Also, there was an issue of inventories of IP phones, which due to high interest rates drove partners to hold less inventories. However, let me give you one perspective that we have not mentioned so far about, say the decline in gateways and MSBR, as the world moves from PSN to IP increasingly, I would tell you that in our longer-term plans, we assumed that in the next three to five years, we will see a decline in sales of other products, mainly gateways and MSBR but that was primarily based on the fact that the process would be linear. Unfortunately, due to the global crisis in 2023, — this process has accelerated. I believe that we have seen the majority of that decline occurring already in the first three quarters of 2023. Basically, I think what we should have want through the next three to five years, substantial part of it we went through in 2023.
That’s what drove our product decline. Also IP phones. I think I mentioned the high cost of inventory, but we’re seeing come back. One area that we have not touched and mentioned just briefly is the MTR in the meeting rooms. We do expect we have invested heavily in the last two years to prep it. We believe that we will start to see the benefit of it already in 2024. This is a huge market. We know there was a big push by Microsoft into the MTR space in 2022, which subsidized a bit because of the inflation, the high inflation and interest rates, which affect hardware cost. Hopefully, if we see that changing somewhere mid ’24 or towards the end of the year, I believe that already in ’25, we will see a big ramp-up in that. We will then probably go up in products.
Gregory Burns : You mentioned, I guess, the hardware mix on the noncore piece, and I guess you just discussed some of that. In the core on the enterprise side, what’s the mix of hardware versus software on that part of the business, particularly around SBCs?
Shabtai Adlersberg : Yes. The good news on that, as we see is a major line for us, the annual level of revenues for SBCs give or take about $120 million. Now we constantly move more to software. Many new SBCs solution are cloud-based. Even more than that, while in small branch offices, you need to use some hardware, we know in the process of moving from proprietary designed hardware that we engaged with in the past. We’re now moving into using software that’s embedded in service, we purchase from other parties. All in all, majority of our SBC is going to become software-based. That’s a trend. Therefore, the very high gross margin that we will enjoy.
Operator: Your next question is coming from Ryan Koontz of Needham & Company.
Ryan Koontz : I wanted to see if you could unpack the gross margin strength, the nice job you did there. You talked about product mix and software and services. Is the shift to subscription and software the key driver there on gross margins?
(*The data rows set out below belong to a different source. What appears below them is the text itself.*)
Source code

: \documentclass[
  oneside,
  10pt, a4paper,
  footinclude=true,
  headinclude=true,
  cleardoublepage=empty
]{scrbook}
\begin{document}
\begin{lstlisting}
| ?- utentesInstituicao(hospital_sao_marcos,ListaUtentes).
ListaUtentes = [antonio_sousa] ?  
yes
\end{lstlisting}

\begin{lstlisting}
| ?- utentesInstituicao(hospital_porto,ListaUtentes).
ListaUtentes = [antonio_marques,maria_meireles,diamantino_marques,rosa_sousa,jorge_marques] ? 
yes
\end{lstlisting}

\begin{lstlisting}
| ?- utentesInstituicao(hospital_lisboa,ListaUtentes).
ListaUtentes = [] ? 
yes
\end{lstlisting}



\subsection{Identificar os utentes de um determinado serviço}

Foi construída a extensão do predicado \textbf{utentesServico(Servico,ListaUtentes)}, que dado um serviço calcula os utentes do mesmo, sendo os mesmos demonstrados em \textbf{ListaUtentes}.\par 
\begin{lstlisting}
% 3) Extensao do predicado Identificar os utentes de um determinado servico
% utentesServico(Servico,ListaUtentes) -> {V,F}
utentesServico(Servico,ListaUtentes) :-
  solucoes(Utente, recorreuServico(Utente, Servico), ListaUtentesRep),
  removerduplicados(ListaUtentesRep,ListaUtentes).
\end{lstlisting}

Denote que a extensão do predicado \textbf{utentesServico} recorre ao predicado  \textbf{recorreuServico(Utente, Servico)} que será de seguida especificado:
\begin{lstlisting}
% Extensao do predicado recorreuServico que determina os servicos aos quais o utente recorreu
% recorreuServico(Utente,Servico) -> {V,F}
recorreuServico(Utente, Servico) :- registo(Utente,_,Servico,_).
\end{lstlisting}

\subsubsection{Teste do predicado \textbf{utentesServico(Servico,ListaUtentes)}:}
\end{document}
Or is there more to understand if you could help us unpack that?
Niran Baruch : No, it’s mainly related to the improvement in our service revenues, which is now about 50% of total revenues and also relates to more software as part of the product and high gross margin product, as Shabtai mentioned, the SBC was very strong this quarter, and it’s in a better gross margin than the other products, such as the MSBR and IP phones. It mainly relates to the product mix.
Ryan Koontz : With regards to the software services revenue at 50%, is there further upside in margins in that business as you continue to scale? Or do you feel like you really achieved your goals there within that mix and that margin?
Niran Baruch : No, if you look at the supplemental deck that we published with our results on our website, you will see that our long-term target for gross margin is 65% to 68%. There is more room for improvement in gross margin.